Examples of how each key function can advance equity:

  • • Conduct targeted outreach and engage residents from communities that historically experienced discrimination

  • • Ensure that the ACH decision-making body is diverse, inclusive and equitable

  • • Investigate structural causes of inequities by facilitating difficult conversations and collaboratively collecting data from target communities

  • • Ensure funding is prioritized to serve historically under-resourced communities and groups

  • • Conduct a power analysis, develop power-sharing practices and intentionally increase—and monitor—community trust and participation

THE BOTTOM LINE

For decades, long-standing inequities have exacerbated health issues in low-income communities and communities of color, resulting in persistent health disparities. ACHs provide a powerful framework for tackling those inequities by breaking down barriers and promoting a new way of working together.

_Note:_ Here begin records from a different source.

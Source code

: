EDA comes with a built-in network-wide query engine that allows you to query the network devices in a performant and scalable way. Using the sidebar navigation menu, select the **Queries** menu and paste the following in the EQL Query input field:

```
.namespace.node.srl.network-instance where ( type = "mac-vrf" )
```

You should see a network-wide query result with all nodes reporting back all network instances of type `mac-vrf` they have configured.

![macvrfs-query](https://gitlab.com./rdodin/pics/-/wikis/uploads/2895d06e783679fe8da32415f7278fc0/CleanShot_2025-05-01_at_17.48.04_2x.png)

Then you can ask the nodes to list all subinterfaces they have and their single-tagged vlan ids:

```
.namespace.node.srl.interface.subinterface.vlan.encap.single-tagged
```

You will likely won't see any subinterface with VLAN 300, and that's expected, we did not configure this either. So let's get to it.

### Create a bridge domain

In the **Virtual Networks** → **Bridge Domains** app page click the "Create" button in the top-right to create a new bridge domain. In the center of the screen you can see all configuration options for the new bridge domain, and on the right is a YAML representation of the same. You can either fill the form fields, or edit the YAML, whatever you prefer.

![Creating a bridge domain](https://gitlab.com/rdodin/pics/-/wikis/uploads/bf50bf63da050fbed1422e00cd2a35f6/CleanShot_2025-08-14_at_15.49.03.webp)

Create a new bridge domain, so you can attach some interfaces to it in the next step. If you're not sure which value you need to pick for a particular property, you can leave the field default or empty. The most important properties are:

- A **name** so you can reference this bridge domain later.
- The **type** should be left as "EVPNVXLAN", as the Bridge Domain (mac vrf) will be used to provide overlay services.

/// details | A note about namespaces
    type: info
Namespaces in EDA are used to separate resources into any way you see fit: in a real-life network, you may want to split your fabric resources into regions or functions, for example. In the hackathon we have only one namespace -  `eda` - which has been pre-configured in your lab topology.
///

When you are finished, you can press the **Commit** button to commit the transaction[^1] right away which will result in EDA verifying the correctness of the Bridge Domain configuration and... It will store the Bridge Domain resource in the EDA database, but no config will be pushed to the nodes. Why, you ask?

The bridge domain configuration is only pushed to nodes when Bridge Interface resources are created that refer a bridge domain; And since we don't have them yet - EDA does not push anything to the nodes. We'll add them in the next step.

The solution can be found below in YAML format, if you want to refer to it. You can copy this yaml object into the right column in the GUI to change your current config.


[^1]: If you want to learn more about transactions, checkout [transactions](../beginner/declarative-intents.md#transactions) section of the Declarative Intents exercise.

ACHs rely on three core principles to marshal the collective action and transformational systems change that lead to healthier, stronger, more equitable communities:

Center Community Voice

Community residents are too often excluded from critical decisions that impact their health. ACHs reengineer this reality by placing residents at the heart of all community health-related discussions. ACHs level the playing field by ensuring that residents have a prominent and active role in their ACH, helping to ensure that equity—and the realities that shape their health—is paramount.

Multi-Sector Engagement

ACHs include not only traditional healthcare and public health systems, but also partnerships that embrace the social drivers of health because improving health outcomes for all requires that health and other sectors, which reflect the various contributing factors needed for healthy communities, work in concert.

Align Systems and Priorities

ACHs help partners shift from transactional, program-specific approaches to a new norm where participants align local community interests, incubate fresh ideas and expand collective capacity. Built on a foundation of transparency and data sharing, this alignment results in greater impact than any one entity could achieve alone. By ensuring both transparency and accountability, trust is built among ACH members and the community.

“What worked really well…was when we had committed public health leadership coupled with strong, visionary, charismatic CBO leadership and a strong resident leader. When we had that trifecta, things were moving and shaking in all the right places.”